(Stored records)
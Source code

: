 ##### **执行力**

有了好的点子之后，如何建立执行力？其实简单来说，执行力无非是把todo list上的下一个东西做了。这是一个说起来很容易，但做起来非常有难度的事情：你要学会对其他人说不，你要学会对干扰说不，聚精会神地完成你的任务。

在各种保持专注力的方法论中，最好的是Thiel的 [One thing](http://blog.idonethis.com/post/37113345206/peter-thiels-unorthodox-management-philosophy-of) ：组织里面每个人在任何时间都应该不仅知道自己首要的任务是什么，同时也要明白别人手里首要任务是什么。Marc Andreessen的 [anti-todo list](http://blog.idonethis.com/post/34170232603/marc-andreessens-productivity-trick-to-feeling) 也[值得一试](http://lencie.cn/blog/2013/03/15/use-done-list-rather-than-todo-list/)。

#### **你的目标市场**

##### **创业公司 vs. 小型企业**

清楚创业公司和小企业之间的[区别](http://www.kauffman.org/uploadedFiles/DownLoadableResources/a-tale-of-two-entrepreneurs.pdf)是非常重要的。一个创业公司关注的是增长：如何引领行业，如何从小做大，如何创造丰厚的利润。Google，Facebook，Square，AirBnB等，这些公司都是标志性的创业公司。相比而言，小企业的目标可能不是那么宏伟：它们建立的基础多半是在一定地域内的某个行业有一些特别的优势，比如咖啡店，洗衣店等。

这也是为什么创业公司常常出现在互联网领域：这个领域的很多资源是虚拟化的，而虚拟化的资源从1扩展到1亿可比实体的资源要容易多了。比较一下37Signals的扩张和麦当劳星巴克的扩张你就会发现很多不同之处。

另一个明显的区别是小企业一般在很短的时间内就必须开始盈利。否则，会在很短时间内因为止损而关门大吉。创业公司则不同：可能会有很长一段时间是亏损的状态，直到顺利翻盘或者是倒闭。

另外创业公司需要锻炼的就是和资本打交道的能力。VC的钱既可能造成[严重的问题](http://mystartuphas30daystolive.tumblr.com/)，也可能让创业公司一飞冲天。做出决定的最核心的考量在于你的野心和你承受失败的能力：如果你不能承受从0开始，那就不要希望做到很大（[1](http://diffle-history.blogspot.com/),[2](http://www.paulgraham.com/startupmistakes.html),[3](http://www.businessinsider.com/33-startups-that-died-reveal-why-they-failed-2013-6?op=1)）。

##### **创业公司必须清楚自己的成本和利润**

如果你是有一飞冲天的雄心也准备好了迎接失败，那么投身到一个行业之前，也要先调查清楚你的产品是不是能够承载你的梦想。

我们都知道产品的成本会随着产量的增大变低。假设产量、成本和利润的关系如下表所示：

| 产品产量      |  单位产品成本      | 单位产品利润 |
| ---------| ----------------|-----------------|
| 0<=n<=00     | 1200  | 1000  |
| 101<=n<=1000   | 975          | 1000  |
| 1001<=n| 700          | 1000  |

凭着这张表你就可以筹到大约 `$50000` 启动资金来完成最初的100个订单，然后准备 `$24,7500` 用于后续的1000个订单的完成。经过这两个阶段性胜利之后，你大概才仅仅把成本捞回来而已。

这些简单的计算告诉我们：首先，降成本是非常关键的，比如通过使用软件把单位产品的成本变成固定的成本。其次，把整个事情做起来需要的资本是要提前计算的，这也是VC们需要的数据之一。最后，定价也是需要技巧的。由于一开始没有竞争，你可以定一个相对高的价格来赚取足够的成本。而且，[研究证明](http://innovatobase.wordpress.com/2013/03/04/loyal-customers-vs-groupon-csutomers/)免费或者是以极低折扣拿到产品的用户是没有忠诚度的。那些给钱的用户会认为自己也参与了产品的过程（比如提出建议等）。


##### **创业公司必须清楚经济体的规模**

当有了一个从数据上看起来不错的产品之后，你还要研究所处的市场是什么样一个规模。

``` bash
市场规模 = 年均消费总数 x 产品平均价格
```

#### The problem:
Starting at the line above that holds "这也是为什么创业公司常常出现" and ending at the line that holds "##### **创业公司必须清楚自己的成本和利润**", transcribe each line exactly and include no other lines.

#### Task output:
这也是为什么创业公司常常出现在互联网领域：这个领域的很多资源是虚拟化的，而虚拟化的资源从1扩展到1亿可比实体的资源要容易多了。比较一下37Signals的扩张和麦当劳星巴克的扩张你就会发现很多不同之处。

另一个明显的区别是小企业一般在很短的时间内就必须开始盈利。否则，会在很短时间内因为止损而关门大吉。创业公司则不同：可能会有很长一段时间是亏损的状态，直到顺利翻盘或者是倒闭。

另外创业公司需要锻炼的就是和资本打交道的能力。VC的钱既可能造成[严重的问题](http://mystartuphas30daystolive.tumblr.com/)，也可能让创业公司一飞冲天。做出决定的最核心的考量在于你的野心和你承受失败的能力：如果你不能承受从0开始，那就不要希望做到很大（[1](http://diffle-history.blogspot.com/),[2](http://www.paulgraham.com/startupmistakes.html),[3](http://www.businessinsider.com/33-startups-that-died-reveal-why-they-failed-2013-6?op=1)）。

##### **创业公司必须清楚自己的成本和利润**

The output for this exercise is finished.